I myself have fallen for equating optimal health with only the perfect nutrition at times. When I have an ailment, I turn to food. I’ve always strongly believed in the healing nature of whole foods and still do. Yet sometimes because of this, I’ve failed to pay attention to other aspects in my life that might be affecting my recovery. In my quest for improving my Hashimoto’s, I focused largely on the Autoimmune Protocol and made my diet as clean as possible. I saw a lot of great benefits from doing so, but after a few months, those improvements tapered off and I had to think about what else could be affecting my healing process.
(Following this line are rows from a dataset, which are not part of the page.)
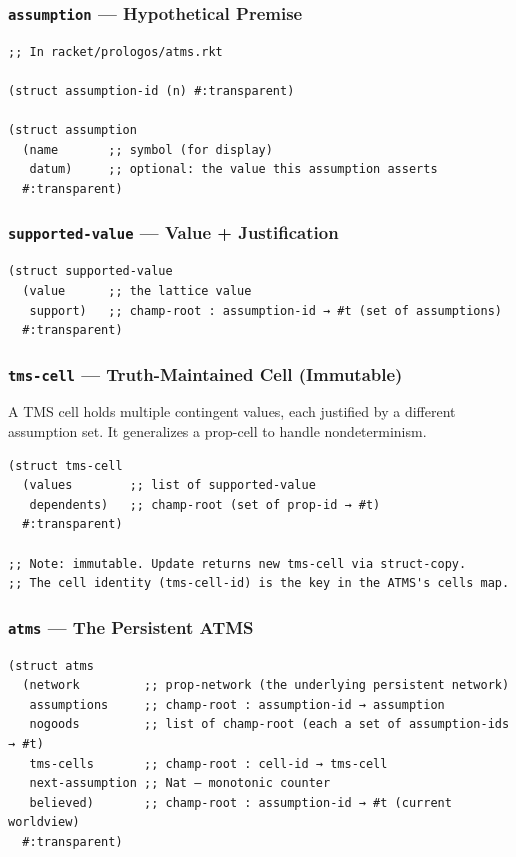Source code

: \documentclass[11pt]{article}
\begin{document}
\subsubsection{\texttt{assumption} — Hypothetical Premise}
\label{sec:orgfbddc26}

\begin{verbatim}
;; In racket/prologos/atms.rkt

(struct assumption-id (n) #:transparent)

(struct assumption
  (name       ;; symbol (for display)
   datum)     ;; optional: the value this assumption asserts
  #:transparent)
\end{verbatim}
\subsubsection{\texttt{supported-value} — Value + Justification}
\label{sec:org7fa9bbc}

\begin{verbatim}
(struct supported-value
  (value      ;; the lattice value
   support)   ;; champ-root : assumption-id → #t (set of assumptions)
  #:transparent)
\end{verbatim}
\subsubsection{\texttt{tms-cell} — Truth-Maintained Cell (Immutable)}
\label{sec:orgbbf78d8}

A TMS cell holds multiple contingent values, each justified by a different
assumption set. It generalizes a prop-cell to handle nondeterminism.

\begin{verbatim}
(struct tms-cell
  (values        ;; list of supported-value
   dependents)   ;; champ-root (set of prop-id → #t)
  #:transparent)

;; Note: immutable. Update returns new tms-cell via struct-copy.
;; The cell identity (tms-cell-id) is the key in the ATMS's cells map.
\end{verbatim}
\subsubsection{\texttt{atms} — The Persistent ATMS}
\label{sec:orgebfc08e}

\begin{verbatim}
(struct atms
  (network         ;; prop-network (the underlying persistent network)
   assumptions     ;; champ-root : assumption-id → assumption
   nogoods         ;; list of champ-root (each a set of assumption-ids → #t)
   tms-cells       ;; champ-root : cell-id → tms-cell
   next-assumption ;; Nat — monotonic counter
   believed)       ;; champ-root : assumption-id → #t (current worldview)
  #:transparent)
\end{verbatim}
\end{document}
For me, working on improving stress management and sleep are huge. I’m still working on it! But with food, sometimes it’s even easy to forget that “nourishment is not just nutrition. Nourishment is the nutrients in the food, the taste, the aroma, the ambiance of the room, the conversation at the table, the love and inspiration in the cooking, and the joy of the entire eating experience.” I encourage you to focus on all possible aspects of nourishment and make mental notes when you can draw connections between feeling nourished and these other substances.